> _TASK STATEMENT_
Look below. Copy each line that has "with" in it.

--- START ---

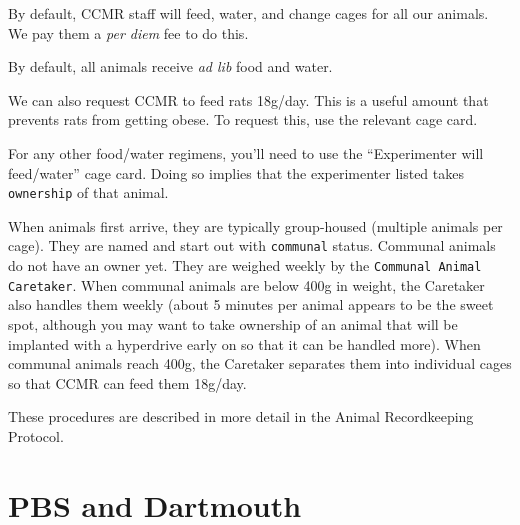 \documentclass{tufte-book}
\newcommand{\doccls}[1]{\texttt{#1}}%
\begin{document}
By default, CCMR staff will feed, water, and change cages for all our
animals. We pay them a {\it per diem} fee to do this.

By default, all animals receive {\it ad lib} food and water. 

We can also request CCMR to feed rats 18g/day. This is a useful amount
that prevents rats from getting obese. To request this, use the
relevant cage card.

For any other food/water regimens, you'll need to use the
``Experimenter will feed/water'' cage card. Doing so implies that the
experimenter listed takes \doccls{ownership} of that animal.

When animals first arrive, they are typically group-housed (multiple
animals per cage). They are named and start out with \doccls{communal}
status. Communal animals do not have an owner yet. They are weighed
weekly by the \doccls{Communal Animal Caretaker}. When communal animals are below 400g
in weight, the Caretaker also handles them weekly (about 5 minutes per
animal appears to be the sweet spot, although you may want to take
ownership of an animal that will be implanted with a hyperdrive early
on so that it can be handled more). When communal animals reach 400g,
the Caretaker separates them into individual cages so that CCMR can
feed them 18g/day.

These procedures are described in more detail in the Animal
Recordkeeping Protocol.

\chapter{PBS and Dartmouth}
\end{document}
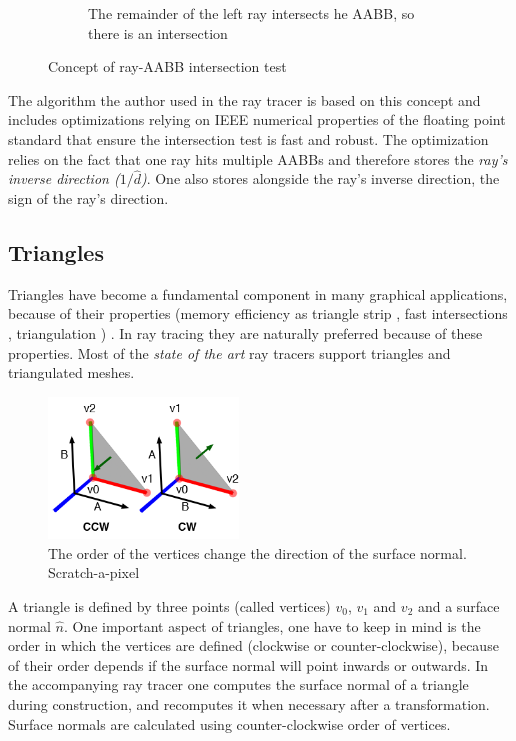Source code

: \documentclass{article}
\begin{document}
\begin{figure}[h]
\begin{subfigure}[t]{0.21\linewidth}
		\caption{The remainder of  the left ray intersects he AABB, so there is an intersection}
		\label{fig:aabb4}
	\end{subfigure}
	\caption{Concept of ray-AABB intersection test}
	\label{fig:aabb_concept}
\end{figure}

The algorithm the author used in the ray tracer is based on this concept and includes optimizations relying on IEEE numerical properties of the floating point standard that ensure the intersection test is fast and robust. The optimization relies on the fact that one ray hits multiple AABBs and therefore stores the \textit{ray's inverse direction ($1 / \hat{d}$)}. One also stores alongside the ray's inverse direction, the sign of the ray's direction. \cite{efficient_raybox}
\subsection{Triangles}

Triangles have become a fundamental component in many graphical applications, because of their properties (memory efficiency as triangle strip \cite{triangle_strip}, fast intersections \cite{fast_triangle_isect}, triangulation \cite{triangulation}) . In ray tracing they are naturally preferred because of these properties. Most of the \textit{state of the art} ray tracers support triangles and triangulated meshes. 

\vspace*{\baselineskip}

\begin{figure} 
    \centering
    \includegraphics[width=0.45\textwidth]{triangle_vertices_n}
    \caption{The order of the vertices change the direction of the surface normal. Scratch-a-pixel}
    \label{fig:tri_vertex_order}
\end{figure}

A triangle is defined by three points (called vertices) $v_0$, $v_1$ and $v_2$ and a surface normal $\hat{n}$. One important aspect of triangles, one have to keep in mind is the order in which the vertices are defined (clockwise or counter-clockwise), because of their order depends if the surface normal will point inwards or outwards. In the accompanying ray tracer one computes the surface normal of a triangle during construction, and recomputes it when necessary after a transformation. Surface normals are calculated using counter-clockwise order of vertices.
\end{document}

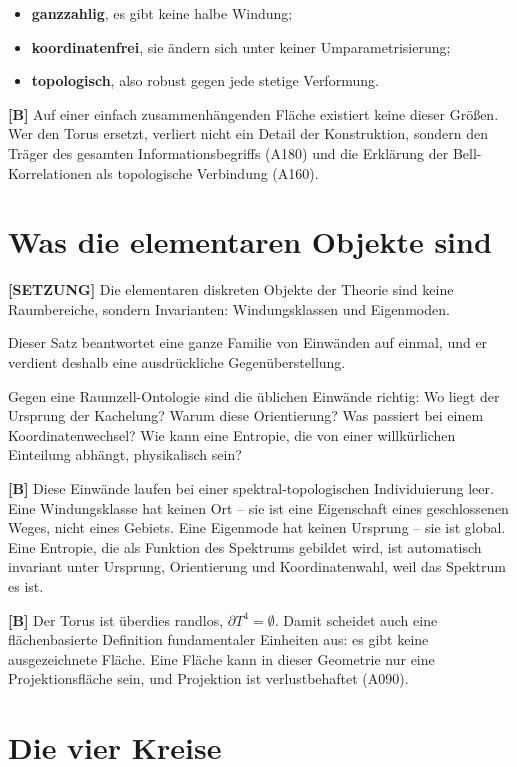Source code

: \begin{itemize}
  \item \textbf{ganzzahlig}, es gibt keine halbe Windung;
  \item \textbf{koordinatenfrei}, sie ändern sich unter keiner Umparametrisierung;
  \item \textbf{topologisch}, also robust gegen jede stetige Verformung.
\end{itemize}

\textbf{[B]} Auf einer einfach zusammenhängenden Fläche existiert keine dieser
Größen. Wer den Torus ersetzt, verliert nicht ein Detail der Konstruktion,
sondern den Träger des gesamten Informationsbegriffs (A180) und die Erklärung
der Bell-Korrelationen als topologische Verbindung (A160).

\section{Was die elementaren Objekte sind}

\textbf{[SETZUNG]} Die elementaren diskreten Objekte der Theorie sind keine
Raumbereiche, sondern Invarianten: Windungsklassen und Eigenmoden.

Dieser Satz beantwortet eine ganze Familie von Einwänden auf einmal, und er
verdient deshalb eine ausdrückliche Gegenüberstellung.

Gegen eine Raumzell-Ontologie sind die üblichen Einwände richtig: Wo liegt der
Ursprung der Kachelung? Warum diese Orientierung? Was passiert bei einem
Koordinatenwechsel? Wie kann eine Entropie, die von einer willkürlichen
Einteilung abhängt, physikalisch sein?

\textbf{[B]} Diese Einwände laufen bei einer spektral-topologischen
Individuierung leer. Eine Windungsklasse hat keinen Ort -- sie ist eine
Eigenschaft eines geschlossenen Weges, nicht eines Gebiets. Eine Eigenmode hat
keinen Ursprung -- sie ist global. Eine Entropie, die als Funktion des Spektrums
gebildet wird, ist automatisch invariant unter Ursprung, Orientierung und
Koordinatenwahl, weil das Spektrum es ist.

\textbf{[B]} Der Torus ist überdies randlos, $\partial T^4 = \emptyset$. Damit
scheidet auch eine flächenbasierte Definition fundamentaler Einheiten aus: es
gibt keine ausgezeichnete Fläche. Eine Fläche kann in dieser Geometrie nur eine
Projektionsfläche sein, und Projektion ist verlustbehaftet (A090).

\section{Die vier Kreise}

--- END ---

> _THE COMPLETED TASK_
animals per cage). They are named and start out with \doccls{communal}
ownership of an animal that will be implanted with a hyperdrive early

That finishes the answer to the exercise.